--- What is being asked ---
In the records, find each line where "host" occurs, and copy it.

--- Exercise data ---
★ ★ ★ ★

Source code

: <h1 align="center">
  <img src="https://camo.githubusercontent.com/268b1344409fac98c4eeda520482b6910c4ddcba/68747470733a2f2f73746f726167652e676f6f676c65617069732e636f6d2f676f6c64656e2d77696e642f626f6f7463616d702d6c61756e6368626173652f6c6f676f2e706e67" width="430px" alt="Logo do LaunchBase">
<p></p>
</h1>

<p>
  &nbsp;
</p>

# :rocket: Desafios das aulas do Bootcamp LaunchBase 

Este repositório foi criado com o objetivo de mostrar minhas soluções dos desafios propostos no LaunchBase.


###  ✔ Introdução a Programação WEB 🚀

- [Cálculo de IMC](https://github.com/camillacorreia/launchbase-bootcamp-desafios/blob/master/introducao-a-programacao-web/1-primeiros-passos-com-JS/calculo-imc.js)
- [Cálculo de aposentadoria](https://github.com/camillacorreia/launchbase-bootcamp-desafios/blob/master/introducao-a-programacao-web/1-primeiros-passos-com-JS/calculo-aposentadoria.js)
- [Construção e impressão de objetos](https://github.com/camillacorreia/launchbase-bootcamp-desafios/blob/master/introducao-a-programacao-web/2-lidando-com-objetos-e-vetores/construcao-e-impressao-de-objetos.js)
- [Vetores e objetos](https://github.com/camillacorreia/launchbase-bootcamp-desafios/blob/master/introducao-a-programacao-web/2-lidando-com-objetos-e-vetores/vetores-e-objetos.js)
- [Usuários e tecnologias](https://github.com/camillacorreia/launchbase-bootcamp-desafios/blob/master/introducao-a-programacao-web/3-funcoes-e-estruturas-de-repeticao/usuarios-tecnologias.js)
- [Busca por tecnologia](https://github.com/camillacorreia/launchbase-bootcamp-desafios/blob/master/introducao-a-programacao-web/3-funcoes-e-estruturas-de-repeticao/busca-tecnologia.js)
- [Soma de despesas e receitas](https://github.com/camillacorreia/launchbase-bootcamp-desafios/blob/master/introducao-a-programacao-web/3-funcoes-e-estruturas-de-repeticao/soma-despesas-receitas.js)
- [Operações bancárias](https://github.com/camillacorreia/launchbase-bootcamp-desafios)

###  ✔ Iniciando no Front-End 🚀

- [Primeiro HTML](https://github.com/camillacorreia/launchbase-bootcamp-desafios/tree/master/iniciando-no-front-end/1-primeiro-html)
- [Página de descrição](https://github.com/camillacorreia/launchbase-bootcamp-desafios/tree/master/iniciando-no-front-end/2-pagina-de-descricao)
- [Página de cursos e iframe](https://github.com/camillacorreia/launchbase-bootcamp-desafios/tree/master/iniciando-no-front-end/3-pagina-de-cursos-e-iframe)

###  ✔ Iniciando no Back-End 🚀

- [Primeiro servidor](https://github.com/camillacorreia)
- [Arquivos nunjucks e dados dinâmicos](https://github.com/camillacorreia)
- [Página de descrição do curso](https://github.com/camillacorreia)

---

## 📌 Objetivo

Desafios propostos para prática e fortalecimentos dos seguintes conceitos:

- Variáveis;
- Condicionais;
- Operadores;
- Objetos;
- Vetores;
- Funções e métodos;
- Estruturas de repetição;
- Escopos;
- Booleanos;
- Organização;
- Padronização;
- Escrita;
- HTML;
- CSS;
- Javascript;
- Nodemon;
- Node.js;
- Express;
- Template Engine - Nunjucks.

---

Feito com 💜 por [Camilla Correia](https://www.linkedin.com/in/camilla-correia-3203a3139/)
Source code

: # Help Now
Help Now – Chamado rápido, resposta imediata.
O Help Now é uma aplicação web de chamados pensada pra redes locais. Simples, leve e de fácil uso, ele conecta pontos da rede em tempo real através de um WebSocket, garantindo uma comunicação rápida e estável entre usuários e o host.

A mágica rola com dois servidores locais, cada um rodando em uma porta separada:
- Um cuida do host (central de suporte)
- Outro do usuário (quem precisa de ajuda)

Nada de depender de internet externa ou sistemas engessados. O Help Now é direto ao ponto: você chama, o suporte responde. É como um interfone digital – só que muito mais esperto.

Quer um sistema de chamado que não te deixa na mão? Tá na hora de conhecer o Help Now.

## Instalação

★ ★ ★ ★

--- Exercise solution ---
O Help Now é uma aplicação web de chamados pensada pra redes locais. Simples, leve e de fácil uso, ele conecta pontos da rede em tempo real através de um WebSocket, garantindo uma comunicação rápida e estável entre usuários e o host.
- Um cuida do host (central de suporte)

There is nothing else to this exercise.